__Task item__. Precisely the lines from the one with "The different allocators have" through the end of the data, both included, must make up the response, each restated word for word.

__Records for the exercise__.
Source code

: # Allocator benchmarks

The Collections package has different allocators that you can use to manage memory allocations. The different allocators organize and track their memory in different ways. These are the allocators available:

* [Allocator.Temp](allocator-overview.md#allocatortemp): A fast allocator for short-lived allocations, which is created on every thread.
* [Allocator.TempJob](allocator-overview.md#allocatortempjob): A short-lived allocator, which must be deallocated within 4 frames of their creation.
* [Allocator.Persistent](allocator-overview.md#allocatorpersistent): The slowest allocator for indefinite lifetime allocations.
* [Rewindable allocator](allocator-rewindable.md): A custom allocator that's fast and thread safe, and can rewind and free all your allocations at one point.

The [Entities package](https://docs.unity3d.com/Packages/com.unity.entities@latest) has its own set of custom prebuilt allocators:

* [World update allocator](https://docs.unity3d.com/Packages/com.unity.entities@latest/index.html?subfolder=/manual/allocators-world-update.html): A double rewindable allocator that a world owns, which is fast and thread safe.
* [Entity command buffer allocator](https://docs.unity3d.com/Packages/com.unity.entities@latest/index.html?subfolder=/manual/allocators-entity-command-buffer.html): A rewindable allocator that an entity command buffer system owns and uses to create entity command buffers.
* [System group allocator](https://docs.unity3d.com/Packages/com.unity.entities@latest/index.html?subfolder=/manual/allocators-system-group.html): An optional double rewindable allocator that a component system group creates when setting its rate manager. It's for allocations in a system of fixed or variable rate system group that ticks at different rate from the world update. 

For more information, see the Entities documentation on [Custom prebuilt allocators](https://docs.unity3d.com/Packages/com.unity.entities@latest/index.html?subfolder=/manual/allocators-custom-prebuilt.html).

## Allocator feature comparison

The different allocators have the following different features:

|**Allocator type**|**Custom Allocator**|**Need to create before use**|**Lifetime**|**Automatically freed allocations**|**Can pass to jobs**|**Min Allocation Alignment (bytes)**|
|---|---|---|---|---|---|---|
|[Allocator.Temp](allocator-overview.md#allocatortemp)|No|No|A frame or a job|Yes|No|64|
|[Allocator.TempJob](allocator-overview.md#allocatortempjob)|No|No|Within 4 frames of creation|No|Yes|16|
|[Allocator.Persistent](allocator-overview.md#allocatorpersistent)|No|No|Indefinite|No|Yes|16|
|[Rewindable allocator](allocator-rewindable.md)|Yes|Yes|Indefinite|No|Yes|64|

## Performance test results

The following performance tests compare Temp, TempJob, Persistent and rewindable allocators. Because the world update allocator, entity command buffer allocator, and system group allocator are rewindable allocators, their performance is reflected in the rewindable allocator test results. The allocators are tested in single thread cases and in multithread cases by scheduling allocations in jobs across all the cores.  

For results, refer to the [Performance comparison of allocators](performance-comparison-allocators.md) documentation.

__Your response__.
The different allocators have the following different features:

|**Allocator type**|**Custom Allocator**|**Need to create before use**|**Lifetime**|**Automatically freed allocations**|**Can pass to jobs**|**Min Allocation Alignment (bytes)**|
|---|---|---|---|---|---|---|
|[Allocator.Temp](allocator-overview.md#allocatortemp)|No|No|A frame or a job|Yes|No|64|
|[Allocator.TempJob](allocator-overview.md#allocatortempjob)|No|No|Within 4 frames of creation|No|Yes|16|
|[Allocator.Persistent](allocator-overview.md#allocatorpersistent)|No|No|Indefinite|No|Yes|16|
|[Rewindable allocator](allocator-rewindable.md)|Yes|Yes|Indefinite|No|Yes|64|

## Performance test results

The following performance tests compare Temp, TempJob, Persistent and rewindable allocators. Because the world update allocator, entity command buffer allocator, and system group allocator are rewindable allocators, their performance is reflected in the rewindable allocator test results. The allocators are tested in single thread cases and in multithread cases by scheduling allocations in jobs across all the cores.  

For results, refer to the [Performance comparison of allocators](performance-comparison-allocators.md) documentation.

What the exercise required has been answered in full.